Typisch Finnland: ein Bullerbü-Haus aus Holz mit weißen Fenstern. (Quelle: imago)

Regen, Wind, elf Grad. Und das im Hochsommer? Na prima. Der letzte Außenposten mit Supermarkt heißt Viitasaari, ein Dorf in Mittel-Finnland. Hier wird noch einmal ein Großeinkauf getätigt, dann geht es 38 Kilometer weiter in Richtung Einsamkeit. Erst auf der Europastraße, dann abbiegen auf eine schmale Landstraße, rechts und links nur Nadelwald, ab und an ein See und ein Haus. Wieder abbiegen, diesmal auf eine Schotterpiste, kaum Häuser, kein Gegenverkehr. Erneut einschwenken, nun auf einen Feldweg, Schlaglöcher im Schritttempo umkurven, dann kommt das Ziel in Sicht: ein Bullerbü-Haus aus Holz, rot mit weißen Fenstern, auf einem sattgrünen Hang mit Birken. Im Hintergrund schimmert blau der See.

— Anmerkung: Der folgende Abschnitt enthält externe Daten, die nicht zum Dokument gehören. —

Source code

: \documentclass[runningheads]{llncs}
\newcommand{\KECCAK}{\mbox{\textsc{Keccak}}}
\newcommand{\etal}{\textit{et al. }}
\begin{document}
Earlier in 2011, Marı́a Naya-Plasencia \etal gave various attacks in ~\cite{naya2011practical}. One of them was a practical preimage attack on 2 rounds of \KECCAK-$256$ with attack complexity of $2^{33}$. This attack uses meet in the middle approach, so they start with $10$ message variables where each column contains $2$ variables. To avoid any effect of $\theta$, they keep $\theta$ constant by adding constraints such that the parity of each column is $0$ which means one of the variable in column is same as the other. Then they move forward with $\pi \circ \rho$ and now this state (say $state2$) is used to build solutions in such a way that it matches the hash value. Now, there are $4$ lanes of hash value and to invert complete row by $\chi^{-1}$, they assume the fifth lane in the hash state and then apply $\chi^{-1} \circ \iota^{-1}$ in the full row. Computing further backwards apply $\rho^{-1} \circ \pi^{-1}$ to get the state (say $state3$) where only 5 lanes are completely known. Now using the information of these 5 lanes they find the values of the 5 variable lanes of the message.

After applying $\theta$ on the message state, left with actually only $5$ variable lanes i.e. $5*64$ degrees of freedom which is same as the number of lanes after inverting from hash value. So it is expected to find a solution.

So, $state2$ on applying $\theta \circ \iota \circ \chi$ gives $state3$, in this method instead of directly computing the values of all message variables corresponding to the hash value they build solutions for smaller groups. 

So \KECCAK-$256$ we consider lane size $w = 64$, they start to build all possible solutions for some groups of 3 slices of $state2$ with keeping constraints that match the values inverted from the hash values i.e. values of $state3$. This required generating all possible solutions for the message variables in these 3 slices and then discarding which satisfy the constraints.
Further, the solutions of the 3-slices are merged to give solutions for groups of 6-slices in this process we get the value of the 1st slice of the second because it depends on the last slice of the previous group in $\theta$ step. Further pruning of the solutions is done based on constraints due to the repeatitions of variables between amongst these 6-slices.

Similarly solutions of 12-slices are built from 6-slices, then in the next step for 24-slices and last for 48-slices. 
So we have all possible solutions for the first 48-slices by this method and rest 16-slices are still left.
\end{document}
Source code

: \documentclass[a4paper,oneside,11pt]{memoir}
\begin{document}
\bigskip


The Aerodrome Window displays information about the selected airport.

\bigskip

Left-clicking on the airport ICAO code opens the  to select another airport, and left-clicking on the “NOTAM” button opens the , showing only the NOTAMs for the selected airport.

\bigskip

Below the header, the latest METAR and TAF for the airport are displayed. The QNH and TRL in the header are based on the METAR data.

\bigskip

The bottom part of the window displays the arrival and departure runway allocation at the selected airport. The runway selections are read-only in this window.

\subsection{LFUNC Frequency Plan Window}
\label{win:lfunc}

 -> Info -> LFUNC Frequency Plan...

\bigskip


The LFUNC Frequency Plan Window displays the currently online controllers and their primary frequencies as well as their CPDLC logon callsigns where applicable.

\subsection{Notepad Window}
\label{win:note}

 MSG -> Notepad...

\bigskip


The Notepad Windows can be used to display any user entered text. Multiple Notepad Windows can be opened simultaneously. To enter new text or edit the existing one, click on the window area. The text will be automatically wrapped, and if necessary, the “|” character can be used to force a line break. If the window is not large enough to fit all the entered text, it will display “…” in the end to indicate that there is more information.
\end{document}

Komplette Stille mit Blick auf den See

So oder so ähnlich beginnt für viele Deutsche der Sommerurlaub in Finnland, der keineswegs immer von Regen und elf Grad geprägt ist. Auch 38 Kilometer entfernt von Viitasaari scheint bald am Himmel ein wenig Blau zwischen den Wolken durch, der Regen hat aufgehört, der Wind auch. Gut so, los geht's: Auspacken, Vorräte einräumen, die Hängematte zwischen zwei Birken aufspannen, einsteigen und dann: genießen. Den Blick auf den See, den Duft von frisch gemähtem Gras und die Stille. Augen schließen und nach innen horchen - wohlig glucksen da die Gefühle: Glück, Freiheit, Leichtigkeit. Wenn der Mensch die Zeit anhalten könnte, jetzt wäre so ein Moment!

Luxus für die Seele

In Finnland, im Ferienhaus am See, bleibt die Zeit zwar nicht stehen, aber sie fließt langsamer - zumindest fühlt es sich so an. Das liegt wohl daran, dass für zwei Wochen der Alltag ausgeblendet bleibt. Keine Termine, keine Hektik, weder E-Mails noch Verkehrslärm, keine Nachbarn und keine Nachrichten. Das ist Luxus für die Seele. Luxus im klassischen Sinne bietet die Blockhütte nicht. Strom gibt es, Telefon, Fernsehen und Internet dagegen nicht. Selbst das Handy funktioniert nur auf einer Anhöhe. Der E-Herd in der Küche hat zwei Platten, Kühlschrank und Kaffeemaschine sind die einzigen weiteren Elektrogeräte. Trinkwasser muss mit Eimern aus dem Brunnen gekurbelt und 50 Meter zum Haus geschleppt werden. Das Klo ist ein separater Bretterverschlag von rustikaler Gemütlichkeit: ein Donnerbalken mit Styropor-Toilettenbrille, daneben finnische Frauenzeitschriften. Für alle Fälle steht ein Spray bereit, mit Zitronenduft.

Finnen sind Naturburschen

Der Urlaubsalltag plätschert dahin wie die Wellen am Seeufer. Ausflüge lohnen kaum, denn die Dörfer und Städte der Umgebung sind arm an Kultur und Sehenswürdigkeiten. Außerdem funktioniert das öffentliche Leben im Hochsommer wochenlang nur im Notbetrieb. Denn ein Großteil der 5,3 Millionen Finnen sucht ebenfalls den Abstand zum Alltag und flüchtet ins mökki, das Ferienhaus am See. Fast jeder noch so technikverliebte Großstadtfinne ist insgeheim ein Naturbursche.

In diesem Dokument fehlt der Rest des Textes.